If you wanted to create a custom event type of, say, ‘Military Service’ then would your software let you? If it did then would that custom type be accepted by someone else using the same product, or by someone else using an entirely different product? The answer will be ‘No’ to at least one of these questions, but there is no good reason for it. It makes sense to predefine useful and common event types such as Birth, Death, Baptism, etc., but a finite list will ultimately be inadequate. There will always be some less-common event type that doesn’t fit, or you may require special event types for a different culture, or you may simply want the freedom to define your own event types in order to represent your personal history.

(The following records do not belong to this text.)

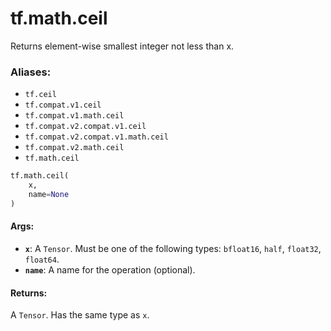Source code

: <div itemscope itemtype="http://developers.google.com/ReferenceObject">
<meta itemprop="name" content="tf.math.ceil" />
<meta itemprop="path" content="Stable" />
</div>

# tf.math.ceil

Returns element-wise smallest integer not less than x.

### Aliases:

* `tf.ceil`
* `tf.compat.v1.ceil`
* `tf.compat.v1.math.ceil`
* `tf.compat.v2.compat.v1.ceil`
* `tf.compat.v2.compat.v1.math.ceil`
* `tf.compat.v2.math.ceil`
* `tf.math.ceil`

``` python
tf.math.ceil(
    x,
    name=None
)
```

<!-- Placeholder for "Used in" -->


#### Args:


* <b>`x`</b>: A `Tensor`. Must be one of the following types: `bfloat16`, `half`, `float32`, `float64`.
* <b>`name`</b>: A name for the operation (optional).


#### Returns:

A `Tensor`. Has the same type as `x`.

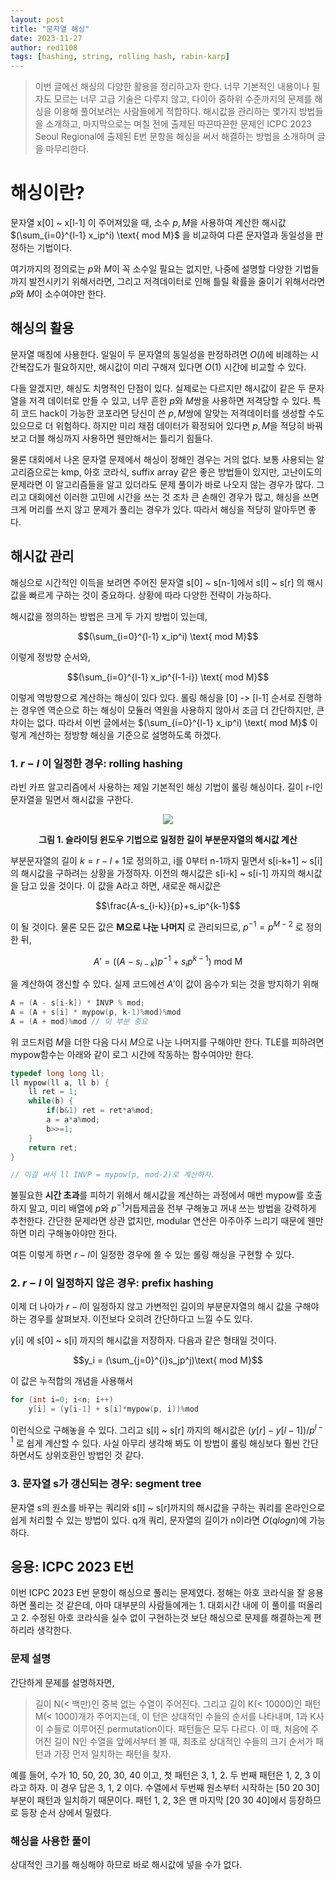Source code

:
 ```yaml
---
layout: post
title: "문자열 해싱"
date: 2023-11-27
author: red1108
tags: [hashing, string, rolling hash, rabin-karp]
---
```



> 이번 글에선 해싱의 다양한 활용을 정리하고자 한다. 너무 기본적인 내용이나 필자도 모르는 너무 고급 기술은 다루지 않고, 다이아 중하위 수준까지의 문제를 해싱을 이용해 풀어보려는 사람들에게 적합하다. 해시값을 관리하는 몇가지 방법들을 소개하고, 마지막으로는 며칠 전에 출제된 따끈따끈한 문제인 ICPC 2023 Seoul Regional에 출제된 E번 문항을 해싱을 써서 해결하는 방법을 소개하며 글을 마무리한다.
# 해싱이란?

문자열 x[0] ~ x[l-1] 이 주어져있을 때, 소수 $p, M$을 사용하여 계산한 해시값 $(\sum_{i=0}^{l-1} x_ip^i) \text{ mod M}$ 을 비교하여 다른 문자열과 동일성을 판정하는 기법이다.

여기까지의 정의로는 $p$와 $M$이 꼭 소수일 필요는 없지만, 나중에 설명할 다양한 기법들까지 발전시키기 위해서라면, 그리고 저격데이터로 인해 틀릴 확률을 줄이기 위해서라면 $p$와 $M$이 소수여야만 한다.

## 해싱의 활용

문자열 매칭에 사용한다. 일일이 두 문자열의 동일성을 판정하려면 $O(l)$에 비례하는 시간복잡도가 필요하지만, 해시값이 미리 구해져 있다면 $O(1)$ 시간에 비교할 수 있다.

다들 알겠지만, 해싱도 치명적인 단점이 있다. 실제로는 다르지만 해시값이 같은 두 문자열을 저격 데이터로 만들 수 있고, 너무 흔한 $p$와 $M$쌍을 사용하면 저격당할 수 있다. 특히 코드 hack이 가능한 코포라면 당신이 쓴 $p, M$쌍에 알맞는 저격데이터를 생성할 수도 있으므로 더 위험하다. 하지만 미리 채점 데이터가 확정되어 있다면 $p, M$을 적당히 바꿔보고 더블 해싱까지 사용하면 웬만해서는 틀리기 힘들다.

물론 대회에서 나온 문자열 문제에서 해싱이 정해인 경우는 거의 없다. 보통 사용되는 알고리즘으로는 kmp, 아호 코라식, suffix array 같은 좋은 방법들이 있지만, 고난이도의 문제라면 이 알고리즘들을 알고 있더라도 문제 풀이가 바로 나오지 않는 경우가 많다. 그리고 대회에선 이러한 고민에 시간을 쓰는 것 조차 큰 손해인 경우가 많고, 해싱을 쓰면 크게 머리를 쓰지 않고 문제가 풀리는 경우가 있다. 따라서 해싱을 적당히 알아두면 좋다.
## 해시값 관리

해싱으로 시간적인 이득을 보려면 주어진 문자열 s[0] ~ s[n-1]에서 s[l] \~ s[r] 의 해시값을 빠르게 구하는 것이 중요하다. 상황에 따라 다양한 전략이 가능하다.

해시값을 정의하는 방법은 크게 두 가지 방법이 있는데,

$$(\sum_{i=0}^{l-1} x_ip^i) \text{ mod M}$$

이렇게 정방향 순서와,

$$(\sum_{i=0}^{l-1} x_ip^{l-1-i}) \text{ mod M}$$

이렇게 역방향으로 계산하는 해싱이 있다 있다. 롤링 해싱을 [0] -> [l-1] 순서로 진행하는 경우엔 역순으로 하는 해싱이 모듈러 역원을 사용하지 않아서 조금 더 간단하지만, 큰 차이는 없다. 따라서 이번 글에서는 $(\sum_{i=0}^{l-1} x_ip^i) \text{ mod M}$ 이렇게 계산하는 정방향 해싱을 기준으로 설명하도록 하겠다.
### 1. $r-l$ 이 일정한 경우: rolling hashing

라빈 카프 알고리즘에서 사용하는 제일 기본적인 해싱 기법이 롤링 해싱이다. 길이 r-l인 문자열을 밀면서 해시값을 구한다.


<p align="center"><img src="https://oopy.lazyrockets.com/api/v2/notion/image?src=https%3A%2F%2Fs3-us-west-2.amazonaws.com%2Fsecure.notion-static.com%2F944f7fba-608a-4202-b7f9-057d6a35eab3%2FUntitled.png&blockId=5582bc47-5c25-46b2-9220-e6c9197e9ea4"></p>
<center><b>그림 1. 슬라이딩 윈도우 기법으로 일정한 길이 부분문자열의 해시값 계산</b></center>

부분문자열의 길이 $k = r-l+1$로 정의하고, i를 0부터 n-1까지 밀면서 s[i-k+1] ~ s[i]의 해시값을 구하려는 상황을 가정하자. 이전의 해시값은 s[i-k] ~ s[i-1] 까지의 해시값을 담고 있을 것이다. 이 값을 A라고 하면, 새로운 해시값은 

$$\frac{A-s_{i-k}}{p}+s_ip^{k-1}$$

이 될 것이다. 물론 모든 값은 **M으로 나눈 나머지** 로 관리되므로, $p^{-1} = p^{M-2}$ 로 정의한 뒤, 

$$A' = ((A-s_{i-k})p^{-1}+s_ip^{k-1})\text{ mod M}$$

을 계산하여 갱신할 수 있다. 실제 코드에선 $A'$이 값이 음수가 되는 것을 방지하기 위해

```c++
A = (A - s[i-k]) * INVP % mod;
A = (A + s[i] * mypow(p, k-1)%mod)%mod
A = (A + mod)%mod // 이 부분 중요
```

위 코드처럼 $M$을 더한 다음 다시 $M$으로 나눈 나머지를 구해야만 한다. TLE를 피하려면 mypow함수는 아래와 같이 로그 시간에 작동하는 함수여야만 한다.

```c++
typedef long long ll;
ll mypow(ll a, ll b) {
    ll ret = 1;
    while(b) {
        if(b&1) ret = ret*a%mod;
        a = a*a%mod;
        b>>=1;
    }
    return ret;
}

// 이걸 써서 ll INVP = mypow(p, mod-2)로 계산하자.
```

불필요한 **시간 초과**를 피하기 위해서 해시값을 계산하는 과정에서 매번 mypow를 호출하지 말고, 미리 배열에 $p$와 $p^{-1}$거듭제곱을 전부 구해놓고 꺼내 쓰는 방법을 강력하게 추천한다. 간단한 문제라면 상관 없지만, modular 연산은 아주아주 느리기 때문에 웬만하면 미리 구해놓아야만 한다.

여튼 이렇게 하면 $r-l$이 일정한 경우에 쓸 수 있는 롤링 해싱을 구현할 수 있다.

### 2. $r-l$ 이 일정하지 않은 경우: prefix hashing

이제 더 나아가 $r-l$이 일정하지 않고 가변적인 길이의 부분문자열의 해시 값을 구해야 하는 경우를 살펴보자. 이전보다 오히려 간단하다고 느낄 수도 있다.

y[i] 에 s[0] ~ s[i] 까지의 해시값을 저장하자. 다음과 같은 형태일 것이다.

$$y_i = (\sum_{j=0}^{i}s_jp^j)\text{ mod M}$$

이 값은 누적합의 개념을 사용해서

```c++
for (int i=0; i<n; i++)
    y[i] = (y[i-1] + s[i]*mypow(p, i))%mod
```

이런식으로 구해놓을 수 있다. 그리고 s[l] ~ s[r] 까지의 해시값은 $(y[r]-y[l-1]) / p^{l-1}$ 로 쉽게 계산할 수 있다. 사실 아무리 생각해 봐도 이 방법이 롤링 해싱보다 훨씬 간단하면서도 상위호환인 방법인 것 같다.
### 3. 문자열 s가 갱신되는 경우: segment tree

문자열 s의 원소를 바꾸는 쿼리와 s[l] ~ s[r]까지의 해시값을 구하는 쿼리를 온라인으로 쉽게 처리할 수 있는 방법이 있다. q개 쿼리, 문자열의 길이가 n이라면 $O(qlogn)$에 가능하다.

## 응용: ICPC 2023 E번

이번 ICPC 2023 E번 문항이 해싱으로 풀리는 문제였다. 정해는 아호 코라식을 잘 응용하면 풀리는 것 같은데, 아마 대부분의 사람들에게는 1. 대회시간 내에 이 풀이를 떠올리고 2. 수정된 아호 코라식을 실수 없이 구현하는것 보단 해싱으로 문제를 해결하는게 편하리라 생각한다.

### 문제 설명

간단하게 문제를 설명하자면, 

> 길이 N(< 백만)인 중복 없는 수열이 주어진다. 그리고 길이 K(< 10000)인 패턴 M(< 1000)개가 주어지는데, 이 턴은 상대적인 수들의 순서를 나타내며, 1과 K사이 수들로 이루어진 permutation이다. 패턴들은 모두 다르다. 이 때, 처음에 주어진 길이 N인 수열을 앞에서부터 볼 때, 최초로 상대적인 수들의 크기 순서가 패턴과 가장 먼저 일치하는 패턴을 찾자.

예를 들어, 수가 10, 50, 20, 30, 40 이고, 첫 패턴은 3, 1, 2. 두 번째 패턴은 1, 2, 3 이라고 하자. 이 경우 답은 3, 1, 2 이다. 수열에서 두번째 원소부터 시작하는 [50 20 30] 부분이 패턴과 일치하기 때문이다. 패턴 1, 2, 3은 맨 마지막 [20 30 40]에서 등장하므로 등장 순서 상에서 밀렸다.

### 해싱을 사용한 풀이

상대적인 크기를 해싱해야 하므로 바로 해시값에 넣을 수가 없다.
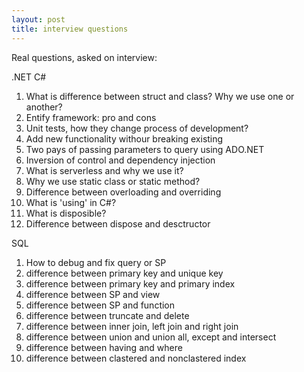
 ```yaml
---
layout: post
title: interview questions
---
```

Real questions, asked on interview:

.NET C#
1. What is difference between struct and class? Why we use one or another?
2. Entify framework: pro and cons
3. Unit tests, how they change process of development?
4. Add new functionality withour breaking existing
5. Two pays of passing parameters to query using ADO.NET
6. Inversion of control and dependency injection
7. What is serverless and why we use it?
8. Why we use static class or static method?
9. Difference between overloading and overriding
10. What is 'using' in C#?
11. What is disposible?
12. Difference between dispose and desctructor

SQL
1. How to debug and fix query or SP
2. difference between primary key and unique key
3. difference between primary key and primary index
4. difference between SP and view
5. difference between SP and function
6. difference between truncate and delete 
7. difference between inner join, left join and right join
8. difference between union and union all, except and intersect
9. difference between having and where
10. difference between clastered and nonclastered index


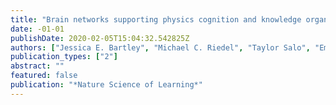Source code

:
 ```yaml
---
title: "Brain networks supporting physics cognition and knowledge organization in undergraduate students"
date: -01-01
publishDate: 2020-02-05T15:04:32.542825Z
authors: ["Jessica E. Bartley", "Michael C. Riedel", "Taylor Salo", "Emily R. Boeving", "Katherine L. Bottenhorn", "Elsa I. Bravo", "Rosalie Odean", "Alina Nazareth", "Robert W. Laird", "Matthew T. Sutherland", "Eric Brewe", "Angela R. Laird"]
publication_types: ["2"]
abstract: ""
featured: false
publication: "*Nature Science of Learning*"
---
```


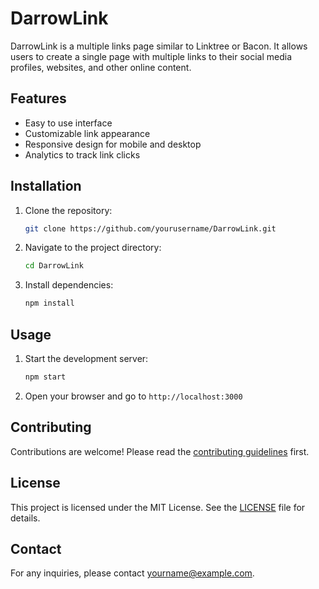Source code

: # DarrowLink

DarrowLink is a multiple links page similar to Linktree or Bacon. It allows users to create a single page with multiple links to their social media profiles, websites, and other online content.

## Features

- Easy to use interface
- Customizable link appearance
- Responsive design for mobile and desktop
- Analytics to track link clicks

## Installation

1. Clone the repository:
    ```sh
    git clone https://github.com/yourusername/DarrowLink.git
    ```
2. Navigate to the project directory:
    ```sh
    cd DarrowLink
    ```
3. Install dependencies:
    ```sh
    npm install
    ```

## Usage

1. Start the development server:
    ```sh
    npm start
    ```
2. Open your browser and go to `http://localhost:3000`

## Contributing

Contributions are welcome! Please read the [contributing guidelines](CONTRIBUTING.md) first.

## License

This project is licensed under the MIT License. See the [LICENSE](LICENSE) file for details.

## Contact

For any inquiries, please contact [yourname@example.com](mailto:yourname@example.com).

I want to explain how easily sets of extensible types, and other tag-names or tag-values[1], could be implemented in software. This is primarily for people who aren’t software professionals, although they might find it interesting too.

When a system defines a closed set of predefined types, options, or terms, then it is referred to as a controlled vocabulary. When that predefined set can be extended or enhanced then it is referred to as a partially controlled vocabulary.

As a simple example of a controlled vocabulary, let’s look at date formatting. Many systems now differentiate four basic date styles: {Short, Medium, Long, Full}. The software has a default recipe for how to format a date for your locale in each style. Although you can probably tailor any one of those default recipes to your own personal preferences, there are no other style names available for selection.

For genealogical data, there may be many applications of such vocabularies; both controlled and partially controlled: event types, properties (aka “facts” to everyone else), place types, role names, status values, name types, name parts, qualitative assessments (e.g. primary/secondary, original/derivative, etc), family types, and sex.

Sex is quite interesting – no, seriously! If someone defined a controlled vocabulary of just {Male, Female, Unknown} then you might wonder about other variations of sex, gender, and lifestyle. However, sex and gender are different concepts, and the birth sex is different again to some variant adopted as part of a later event. See Sex and Gender for more details.

So how can we have both a predefined set of types and retain the ability to create custom ones, whilst also avoiding clashes with anyone else’s custom types or future predefined types? This is really the crux of the problem, and it splits the practical applications into two categories. If the types are part of a passive set, such as event types, then extensibility is not only simple but custom types could be loaded by any other compliant application. However, if the types have structural or procedural connotations then they cannot be loaded by another application without it having knowledge of the associated structure or procedure. An example of the latter category is the record types used to store the data.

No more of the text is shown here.